__Source material__.
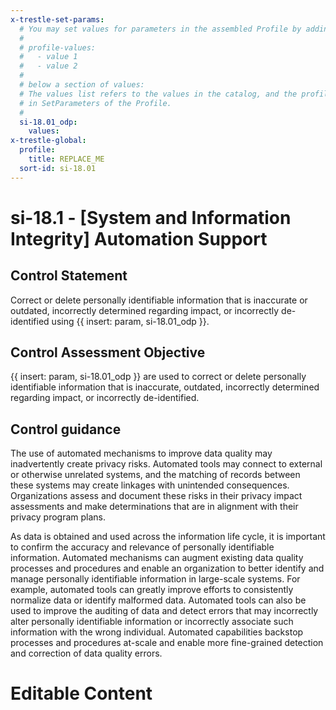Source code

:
```yaml
---
x-trestle-set-params:
  # You may set values for parameters in the assembled Profile by adding
  #
  # profile-values:
  #   - value 1
  #   - value 2
  #
  # below a section of values:
  # The values list refers to the values in the catalog, and the profile-values represent values
  # in SetParameters of the Profile.
  #
  si-18.01_odp:
    values:
x-trestle-global:
  profile:
    title: REPLACE_ME
  sort-id: si-18.01
---
```


# si-18.1 - \[System and Information Integrity\] Automation Support

## Control Statement

Correct or delete personally identifiable information that is inaccurate or outdated, incorrectly determined regarding impact, or incorrectly de-identified using {{ insert: param, si-18.01_odp }}.

## Control Assessment Objective

{{ insert: param, si-18.01_odp }} are used to correct or delete personally identifiable information that is inaccurate, outdated, incorrectly determined regarding impact, or incorrectly de-identified.

## Control guidance

The use of automated mechanisms to improve data quality may inadvertently create privacy risks. Automated tools may connect to external or otherwise unrelated systems, and the matching of records between these systems may create linkages with unintended consequences. Organizations assess and document these risks in their privacy impact assessments and make determinations that are in alignment with their privacy program plans.

As data is obtained and used across the information life cycle, it is important to confirm the accuracy and relevance of personally identifiable information. Automated mechanisms can augment existing data quality processes and procedures and enable an organization to better identify and manage personally identifiable information in large-scale systems. For example, automated tools can greatly improve efforts to consistently normalize data or identify malformed data. Automated tools can also be used to improve the auditing of data and detect errors that may incorrectly alter personally identifiable information or incorrectly associate such information with the wrong individual. Automated capabilities backstop processes and procedures at-scale and enable more fine-grained detection and correction of data quality errors.

# Editable Content

<!-- Make additions and edits below -->
<!-- The above represents the contents of the control as received by the profile, prior to additions. -->
<!-- If the profile makes additions to the control, they will appear below. -->
<!-- The above markdown may not be edited but you may edit the content below, and/or introduce new additions to be made by the profile. -->
<!-- If there is a yaml header at the top, parameter values may be edited. Use --set-parameters to incorporate the changes during assembly. -->
<!-- The content here will then replace what is in the profile for this control, after running profile-assemble. -->
<!-- The current profile has no added parts for this control, but you may add new ones here. -->
<!-- Each addition must have a heading either of the form ## Control my_addition_name -->
<!-- or ## Part a. (where the a. refers to one of the control statement labels.) -->
<!-- "## Control" parts are new parts added after the statement part. -->
<!-- "## Part" parts are new parts added into the top-level statement part with that label. -->
<!-- Subparts may be added with nested hash levels of the form ### My Subpart Name -->
<!-- underneath the parent ## Control or ## Part being added -->
<!-- See https://ibm.github.io/compliance-trestle/tutorials/ssp_profile_catalog_authoring/ssp_profile_catalog_authoring for guidance. -->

__To do__.
Would you repeat the lines from the one containing "<!-- or ## Part" through the end of the data, exactly, with nothing before or after them?

__Answer space__.
<!-- or ## Part a. (where the a. refers to one of the control statement labels.) -->
<!-- "## Control" parts are new parts added after the statement part. -->
<!-- "## Part" parts are new parts added into the top-level statement part with that label. -->
<!-- Subparts may be added with nested hash levels of the form ### My Subpart Name -->
<!-- underneath the parent ## Control or ## Part being added -->
<!-- See https://ibm.github.io/compliance-trestle/tutorials/ssp_profile_catalog_authoring/ssp_profile_catalog_authoring for guidance. -->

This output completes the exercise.